*** Begin section ***

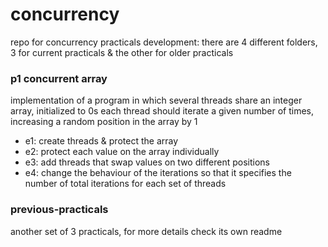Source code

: # concurrency
repo for concurrency practicals development: there are 4 different folders, 3 for current practicals & the other for older practicals

### p1 concurrent array
implementation of a program in which several threads share an integer array, initialized to 0s
each thread should iterate a given number of times, increasing a random position in the array by 1
- e1: create threads & protect the array
- e2: protect each value on the array individually
- e3: add threads that swap values on two different positions
- e4: change the behaviour of the iterations so that it specifies the number of total iterations for each set of threads

### previous-practicals
another set of 3 practicals, for more details check its own readme
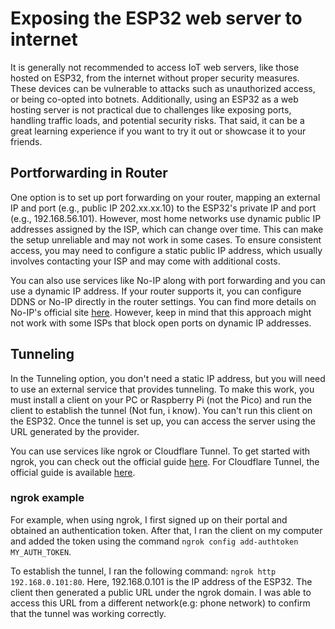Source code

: # Exposing the ESP32 web server to internet

It is generally not recommended to access IoT web servers, like those hosted on ESP32, from the internet without proper security measures. These devices can be vulnerable to attacks such as unauthorized access, or being co-opted into botnets. Additionally, using an ESP32 as a web hosting server is not practical due to challenges like exposing ports, handling traffic loads, and potential security risks.  That said, it can be a great learning experience if you want to try it out or showcase it to your friends.

## Portforwarding in Router

One option is to set up port forwarding on your router, mapping an external IP and port (e.g., public IP 202.xx.xx.10) to the ESP32's private IP and port (e.g., 192.168.56.101). However, most home networks use dynamic public IP addresses assigned by the ISP, which can change over time. This can make the setup unreliable and may not work in some cases. To ensure consistent access, you may need to configure a static public IP address, which usually involves contacting your ISP and may come with additional costs.

You can also use services like No-IP along with port forwarding and you can use a dynamic IP address. If your router supports it, you can configure DDNS or No-IP directly in the router settings. You can find more details on No-IP's official site [here](https://www.noip.com/integrate/request). However, keep in mind that this approach might not work with some ISPs that block open ports on dynamic IP addresses. 

## Tunneling
In the Tunneling option, you don't need a static IP address, but you will need to use an external service that provides tunneling. To make this work, you must install a client on your PC or Raspberry Pi (not the Pico) and run the client to establish the tunnel (Not fun, i know). You can't run this client on the ESP32. Once the tunnel is set up, you can access the server using the URL generated by the provider.

You can use services like ngrok or Cloudflare Tunnel. To get started with ngrok, you can check out the official guide [here](https://ngrok.com/docs/getting-started/?os=linux). For Cloudflare Tunnel, the official guide is available [here](https://developers.cloudflare.com/cloudflare-one/connections/connect-networks/).

### ngrok example
For example, when using ngrok, I first signed up on their portal and obtained an authentication token. After that, I ran the client on my computer and added the token using the command `ngrok config add-authtoken MY_AUTH_TOKEN`. 

To establish the tunnel, I ran the following command: `ngrok http 192.168.0.101:80`. Here, 192.168.0.101 is the IP address of the ESP32. The client then generated a public URL under the ngrok domain. I was able to access this URL from a different network(e.g: phone network) to confirm that the tunnel was working correctly.
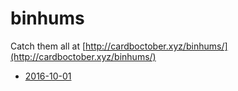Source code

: # binhums

Catch them all at [http://cardboctober.xyz/binhums/](http://cardboctober.xyz/binhums/)

- [2016-10-01](2016-10-01)
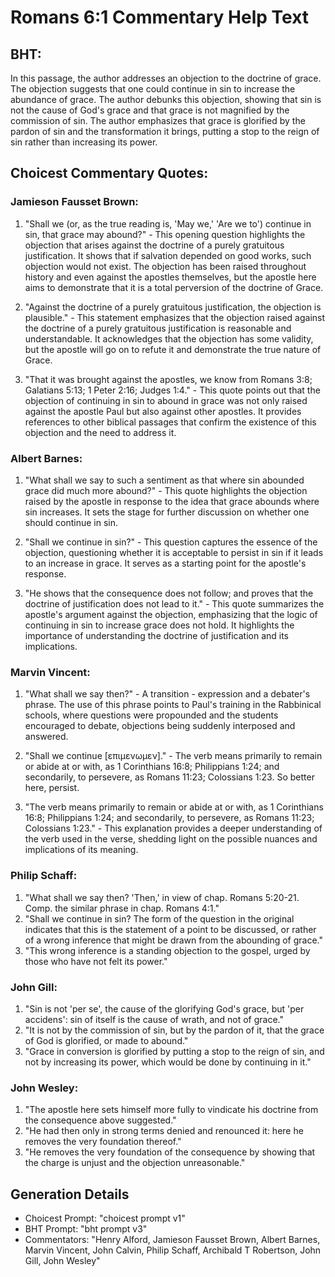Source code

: # Romans 6:1 Commentary Help Text

## BHT:
In this passage, the author addresses an objection to the doctrine of grace. The objection suggests that one could continue in sin to increase the abundance of grace. The author debunks this objection, showing that sin is not the cause of God's grace and that grace is not magnified by the commission of sin. The author emphasizes that grace is glorified by the pardon of sin and the transformation it brings, putting a stop to the reign of sin rather than increasing its power.

## Choicest Commentary Quotes:
### Jamieson Fausset Brown:
1. "Shall we (or, as the true reading is, 'May we,' 'Are we to') continue in sin, that grace may abound?" - This opening question highlights the objection that arises against the doctrine of a purely gratuitous justification. It shows that if salvation depended on good works, such objection would not exist. The objection has been raised throughout history and even against the apostles themselves, but the apostle here aims to demonstrate that it is a total perversion of the doctrine of Grace.

2. "Against the doctrine of a purely gratuitous justification, the objection is plausible." - This statement emphasizes that the objection raised against the doctrine of a purely gratuitous justification is reasonable and understandable. It acknowledges that the objection has some validity, but the apostle will go on to refute it and demonstrate the true nature of Grace.

3. "That it was brought against the apostles, we know from Romans 3:8; Galatians 5:13; 1 Peter 2:16; Judges 1:4." - This quote points out that the objection of continuing in sin to abound in grace was not only raised against the apostle Paul but also against other apostles. It provides references to other biblical passages that confirm the existence of this objection and the need to address it.

### Albert Barnes:
1. "What shall we say to such a sentiment as that where sin abounded grace did much more abound?" - This quote highlights the objection raised by the apostle in response to the idea that grace abounds where sin increases. It sets the stage for further discussion on whether one should continue in sin.

2. "Shall we continue in sin?" - This question captures the essence of the objection, questioning whether it is acceptable to persist in sin if it leads to an increase in grace. It serves as a starting point for the apostle's response.

3. "He shows that the consequence does not follow; and proves that the doctrine of justification does not lead to it." - This quote summarizes the apostle's argument against the objection, emphasizing that the logic of continuing in sin to increase grace does not hold. It highlights the importance of understanding the doctrine of justification and its implications.

### Marvin Vincent:
1. "What shall we say then?" - A transition - expression and a debater's phrase. The use of this phrase points to Paul's training in the Rabbinical schools, where questions were propounded and the students encouraged to debate, objections being suddenly interposed and answered.

2. "Shall we continue [επιμενωμεν]." - The verb means primarily to remain or abide at or with, as 1 Corinthians 16:8; Philippians 1:24; and secondarily, to persevere, as Romans 11:23; Colossians 1:23. So better here, persist.

3. "The verb means primarily to remain or abide at or with, as 1 Corinthians 16:8; Philippians 1:24; and secondarily, to persevere, as Romans 11:23; Colossians 1:23." - This explanation provides a deeper understanding of the verb used in the verse, shedding light on the possible nuances and implications of its meaning.

### Philip Schaff:
1. "What shall we say then? 'Then,' in view of chap. Romans 5:20-21. Comp. the similar phrase in chap. Romans 4:1."
2. "Shall we continue in sin? The form of the question in the original indicates that this is the statement of a point to be discussed, or rather of a wrong inference that might be drawn from the abounding of grace."
3. "This wrong inference is a standing objection to the gospel, urged by those who have not felt its power."

### John Gill:
1. "Sin is not 'per se', the cause of the glorifying God's grace, but 'per accidens': sin of itself is the cause of wrath, and not of grace."
2. "It is not by the commission of sin, but by the pardon of it, that the grace of God is glorified, or made to abound."
3. "Grace in conversion is glorified by putting a stop to the reign of sin, and not by increasing its power, which would be done by continuing in it."

### John Wesley:
1. "The apostle here sets himself more fully to vindicate his doctrine from the consequence above suggested."
2. "He had then only in strong terms denied and renounced it: here he removes the very foundation thereof."
3. "He removes the very foundation of the consequence by showing that the charge is unjust and the objection unreasonable."


## Generation Details
- Choicest Prompt: "choicest prompt v1"
- BHT Prompt: "bht prompt v3"
- Commentators: "Henry Alford, Jamieson Fausset Brown, Albert Barnes, Marvin Vincent, John Calvin, Philip Schaff, Archibald T Robertson, John Gill, John Wesley"
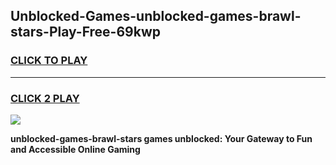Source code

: 
## Unblocked-Games-unblocked-games-brawl-stars-Play-Free-69kwp
<h3>
<a href="https://premium76.site?title=unblocked-games-brawl-stars&ref=20A">CLICK TO PLAY</a></h3>
<hr>

<h3>
<a href="https://premium76.site?title=unblocked-games-brawl-stars&ref=20A">CLICK 2 PLAY</a>
  
</h3>

<a href="https://premium76.site?title=unblocked-games-brawl-stars&ref=20A"><img src="https://clearcache.store/games.png"></a>


**unblocked-games-brawl-stars games unblocked: Your Gateway to Fun and Accessible Online Gaming**
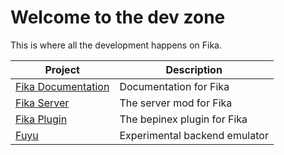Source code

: # Welcome to the dev zone

This is where all the development happens on Fika.

**Project**                                                              | **Description**
------------------------------------------------------------------------ | -----------------------------
[Fika Documentation](https://github.com/project-fika/Fika-Documentation) | Documentation for Fika
[Fika Server](https://github.com/project-fika/Fika-Server)               | The server mod for Fika
[Fika Plugin](https://github.com/project-fika/Fika-Plugin)               | The bepinex plugin for Fika
[Fuyu](https://github.com/project-fika/Fuyu)                             | Experimental backend emulator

*** End section ***

Leave out the pictures and repeat exactly the lines from the first line of the data through the line containing "server to internet". Add nothing else.

Task result —
Source code

: # concurrency
repo for concurrency practicals development: there are 4 different folders, 3 for current practicals & the other for older practicals

### p1 concurrent array
implementation of a program in which several threads share an integer array, initialized to 0s
each thread should iterate a given number of times, increasing a random position in the array by 1
- e1: create threads & protect the array
- e2: protect each value on the array individually
- e3: add threads that swap values on two different positions
- e4: change the behaviour of the iterations so that it specifies the number of total iterations for each set of threads

### previous-practicals
another set of 3 practicals, for more details check its own readme
Source code

: # Exposing the ESP32 web server to internet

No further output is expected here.